**Assigned task**: The required output is every entry, printed exactly as written.
BEGIN Dataset records
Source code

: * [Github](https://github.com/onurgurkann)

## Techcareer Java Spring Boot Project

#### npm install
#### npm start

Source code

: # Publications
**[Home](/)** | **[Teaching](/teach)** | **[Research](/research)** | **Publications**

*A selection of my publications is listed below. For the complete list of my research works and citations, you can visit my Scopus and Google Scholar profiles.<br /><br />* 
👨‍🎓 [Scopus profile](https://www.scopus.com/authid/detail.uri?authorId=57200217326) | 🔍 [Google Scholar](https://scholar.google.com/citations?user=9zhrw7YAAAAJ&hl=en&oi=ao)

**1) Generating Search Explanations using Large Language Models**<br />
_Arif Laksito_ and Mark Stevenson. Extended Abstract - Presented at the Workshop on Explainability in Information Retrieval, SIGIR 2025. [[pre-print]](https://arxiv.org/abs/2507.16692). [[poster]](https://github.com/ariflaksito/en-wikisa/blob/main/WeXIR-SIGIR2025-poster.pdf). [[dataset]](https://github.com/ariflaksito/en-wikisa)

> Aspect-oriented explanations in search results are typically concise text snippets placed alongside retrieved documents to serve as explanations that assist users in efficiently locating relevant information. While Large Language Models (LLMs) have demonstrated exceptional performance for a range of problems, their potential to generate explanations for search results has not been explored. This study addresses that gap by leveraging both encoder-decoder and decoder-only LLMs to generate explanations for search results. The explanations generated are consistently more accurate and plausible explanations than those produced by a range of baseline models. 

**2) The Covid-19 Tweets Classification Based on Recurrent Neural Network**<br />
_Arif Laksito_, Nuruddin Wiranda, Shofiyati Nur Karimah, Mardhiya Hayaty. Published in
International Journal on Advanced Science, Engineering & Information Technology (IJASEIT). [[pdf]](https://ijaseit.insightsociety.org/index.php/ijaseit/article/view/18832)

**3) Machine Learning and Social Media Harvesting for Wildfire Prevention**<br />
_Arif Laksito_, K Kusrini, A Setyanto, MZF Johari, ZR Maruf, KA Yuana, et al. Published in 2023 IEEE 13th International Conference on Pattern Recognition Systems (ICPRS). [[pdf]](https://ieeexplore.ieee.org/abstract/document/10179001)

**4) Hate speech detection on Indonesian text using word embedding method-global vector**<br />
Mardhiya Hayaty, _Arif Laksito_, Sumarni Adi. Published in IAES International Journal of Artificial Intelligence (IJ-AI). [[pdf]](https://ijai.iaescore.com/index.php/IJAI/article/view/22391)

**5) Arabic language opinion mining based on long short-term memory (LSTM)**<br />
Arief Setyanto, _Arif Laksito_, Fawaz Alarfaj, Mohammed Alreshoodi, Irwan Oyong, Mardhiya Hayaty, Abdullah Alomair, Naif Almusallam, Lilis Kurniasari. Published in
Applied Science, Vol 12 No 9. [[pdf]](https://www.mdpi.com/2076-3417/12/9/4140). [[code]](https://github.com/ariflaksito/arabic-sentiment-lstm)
END Dataset records
**Response**:
Source code

: * [Github](https://github.com/onurgurkann)

## Techcareer Java Spring Boot Project

#### npm install
#### npm start

Source code

: # Publications
**[Home](/)** | **[Teaching](/teach)** | **[Research](/research)** | **Publications**

*A selection of my publications is listed below. For the complete list of my research works and citations, you can visit my Scopus and Google Scholar profiles.<br /><br />* 
👨‍🎓 [Scopus profile](https://www.scopus.com/authid/detail.uri?authorId=57200217326) | 🔍 [Google Scholar](https://scholar.google.com/citations?user=9zhrw7YAAAAJ&hl=en&oi=ao)

**1) Generating Search Explanations using Large Language Models**<br />
_Arif Laksito_ and Mark Stevenson. Extended Abstract - Presented at the Workshop on Explainability in Information Retrieval, SIGIR 2025. [[pre-print]](https://arxiv.org/abs/2507.16692). [[poster]](https://github.com/ariflaksito/en-wikisa/blob/main/WeXIR-SIGIR2025-poster.pdf). [[dataset]](https://github.com/ariflaksito/en-wikisa)

> Aspect-oriented explanations in search results are typically concise text snippets placed alongside retrieved documents to serve as explanations that assist users in efficiently locating relevant information. While Large Language Models (LLMs) have demonstrated exceptional performance for a range of problems, their potential to generate explanations for search results has not been explored. This study addresses that gap by leveraging both encoder-decoder and decoder-only LLMs to generate explanations for search results. The explanations generated are consistently more accurate and plausible explanations than those produced by a range of baseline models. 

**2) The Covid-19 Tweets Classification Based on Recurrent Neural Network**<br />
_Arif Laksito_, Nuruddin Wiranda, Shofiyati Nur Karimah, Mardhiya Hayaty. Published in
International Journal on Advanced Science, Engineering & Information Technology (IJASEIT). [[pdf]](https://ijaseit.insightsociety.org/index.php/ijaseit/article/view/18832)

**3) Machine Learning and Social Media Harvesting for Wildfire Prevention**<br />
_Arif Laksito_, K Kusrini, A Setyanto, MZF Johari, ZR Maruf, KA Yuana, et al. Published in 2023 IEEE 13th International Conference on Pattern Recognition Systems (ICPRS). [[pdf]](https://ieeexplore.ieee.org/abstract/document/10179001)

**4) Hate speech detection on Indonesian text using word embedding method-global vector**<br />
Mardhiya Hayaty, _Arif Laksito_, Sumarni Adi. Published in IAES International Journal of Artificial Intelligence (IJ-AI). [[pdf]](https://ijai.iaescore.com/index.php/IJAI/article/view/22391)

**5) Arabic language opinion mining based on long short-term memory (LSTM)**<br />
Arief Setyanto, _Arif Laksito_, Fawaz Alarfaj, Mohammed Alreshoodi, Irwan Oyong, Mardhiya Hayaty, Abdullah Alomair, Naif Almusallam, Lilis Kurniasari. Published in
Applied Science, Vol 12 No 9. [[pdf]](https://www.mdpi.com/2076-3417/12/9/4140). [[code]](https://github.com/ariflaksito/arabic-sentiment-lstm)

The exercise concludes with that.